**Work task**
Whenever the string "恒勤勿懈怠" turns up in a line below, that line should be copied.

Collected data
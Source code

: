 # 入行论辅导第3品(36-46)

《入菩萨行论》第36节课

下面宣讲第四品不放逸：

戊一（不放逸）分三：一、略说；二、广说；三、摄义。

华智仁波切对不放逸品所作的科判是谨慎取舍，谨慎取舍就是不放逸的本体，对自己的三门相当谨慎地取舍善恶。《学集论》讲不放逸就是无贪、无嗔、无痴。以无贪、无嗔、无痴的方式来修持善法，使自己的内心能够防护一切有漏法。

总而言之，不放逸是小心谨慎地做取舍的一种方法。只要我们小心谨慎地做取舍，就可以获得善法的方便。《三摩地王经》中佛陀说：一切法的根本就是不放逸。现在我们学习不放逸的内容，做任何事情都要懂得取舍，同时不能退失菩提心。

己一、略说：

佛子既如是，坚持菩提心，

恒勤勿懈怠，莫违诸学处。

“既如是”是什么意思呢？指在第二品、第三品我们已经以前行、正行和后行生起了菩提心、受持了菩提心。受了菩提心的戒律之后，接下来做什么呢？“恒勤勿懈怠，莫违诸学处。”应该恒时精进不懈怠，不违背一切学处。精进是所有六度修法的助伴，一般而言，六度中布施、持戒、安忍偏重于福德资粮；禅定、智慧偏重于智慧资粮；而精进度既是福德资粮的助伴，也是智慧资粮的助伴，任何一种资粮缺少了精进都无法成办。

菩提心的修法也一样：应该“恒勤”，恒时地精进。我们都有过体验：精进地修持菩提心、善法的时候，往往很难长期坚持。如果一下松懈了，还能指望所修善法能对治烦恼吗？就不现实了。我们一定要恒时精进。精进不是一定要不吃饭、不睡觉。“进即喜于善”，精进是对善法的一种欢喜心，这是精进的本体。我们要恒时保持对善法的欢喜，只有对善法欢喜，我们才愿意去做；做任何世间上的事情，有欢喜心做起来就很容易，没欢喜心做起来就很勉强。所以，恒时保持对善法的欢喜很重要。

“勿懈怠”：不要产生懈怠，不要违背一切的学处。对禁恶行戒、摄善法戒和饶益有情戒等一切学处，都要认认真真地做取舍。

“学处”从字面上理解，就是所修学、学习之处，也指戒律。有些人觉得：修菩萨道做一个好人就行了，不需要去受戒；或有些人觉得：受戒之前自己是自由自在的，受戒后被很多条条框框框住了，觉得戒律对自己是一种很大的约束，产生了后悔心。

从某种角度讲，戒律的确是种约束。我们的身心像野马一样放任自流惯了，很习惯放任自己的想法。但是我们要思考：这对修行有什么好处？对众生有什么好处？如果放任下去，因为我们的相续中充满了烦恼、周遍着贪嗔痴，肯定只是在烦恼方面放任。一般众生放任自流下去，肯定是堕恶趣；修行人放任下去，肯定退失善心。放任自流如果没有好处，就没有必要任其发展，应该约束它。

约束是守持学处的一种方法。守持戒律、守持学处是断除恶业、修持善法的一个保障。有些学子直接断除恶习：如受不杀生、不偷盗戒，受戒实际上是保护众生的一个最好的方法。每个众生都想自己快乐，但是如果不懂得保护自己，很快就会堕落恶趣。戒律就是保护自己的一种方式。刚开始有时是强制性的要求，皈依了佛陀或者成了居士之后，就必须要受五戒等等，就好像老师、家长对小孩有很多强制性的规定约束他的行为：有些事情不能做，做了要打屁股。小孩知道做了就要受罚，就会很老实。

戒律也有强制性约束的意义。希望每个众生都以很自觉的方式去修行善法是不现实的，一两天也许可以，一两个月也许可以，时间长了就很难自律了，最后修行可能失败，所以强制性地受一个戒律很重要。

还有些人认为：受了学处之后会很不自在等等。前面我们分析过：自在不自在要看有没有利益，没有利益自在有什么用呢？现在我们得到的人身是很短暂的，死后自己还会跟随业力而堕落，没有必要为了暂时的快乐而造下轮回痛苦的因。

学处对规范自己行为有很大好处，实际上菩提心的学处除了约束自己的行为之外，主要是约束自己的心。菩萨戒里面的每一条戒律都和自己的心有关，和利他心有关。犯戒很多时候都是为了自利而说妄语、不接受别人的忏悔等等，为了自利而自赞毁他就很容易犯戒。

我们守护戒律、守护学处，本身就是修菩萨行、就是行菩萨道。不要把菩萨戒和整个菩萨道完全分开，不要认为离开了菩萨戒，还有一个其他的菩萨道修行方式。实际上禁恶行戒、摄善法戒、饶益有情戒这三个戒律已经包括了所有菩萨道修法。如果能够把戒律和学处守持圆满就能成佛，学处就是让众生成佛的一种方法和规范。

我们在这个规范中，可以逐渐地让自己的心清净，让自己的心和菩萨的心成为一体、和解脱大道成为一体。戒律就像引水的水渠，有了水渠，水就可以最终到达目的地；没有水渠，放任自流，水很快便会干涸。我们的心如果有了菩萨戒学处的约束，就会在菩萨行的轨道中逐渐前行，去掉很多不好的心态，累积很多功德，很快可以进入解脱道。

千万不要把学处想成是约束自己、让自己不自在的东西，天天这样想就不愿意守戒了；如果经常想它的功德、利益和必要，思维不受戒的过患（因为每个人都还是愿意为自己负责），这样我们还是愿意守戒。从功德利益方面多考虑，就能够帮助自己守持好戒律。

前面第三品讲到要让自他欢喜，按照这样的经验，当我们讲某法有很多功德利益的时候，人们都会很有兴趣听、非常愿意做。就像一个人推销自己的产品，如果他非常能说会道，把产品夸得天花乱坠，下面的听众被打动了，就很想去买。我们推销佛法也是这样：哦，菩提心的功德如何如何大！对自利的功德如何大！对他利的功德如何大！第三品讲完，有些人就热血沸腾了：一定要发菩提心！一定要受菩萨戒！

**Final answer**
恒勤勿懈怠，莫违诸学处。
“既如是”是什么意思呢？指在第二品、第三品我们已经以前行、正行和后行生起了菩提心、受持了菩提心。受了菩提心的戒律之后，接下来做什么呢？“恒勤勿懈怠，莫违诸学处。”应该恒时精进不懈怠，不违背一切学处。精进是所有六度修法的助伴，一般而言，六度中布施、持戒、安忍偏重于福德资粮；禅定、智慧偏重于智慧资粮；而精进度既是福德资粮的助伴，也是智慧资粮的助伴，任何一种资粮缺少了精进都无法成办。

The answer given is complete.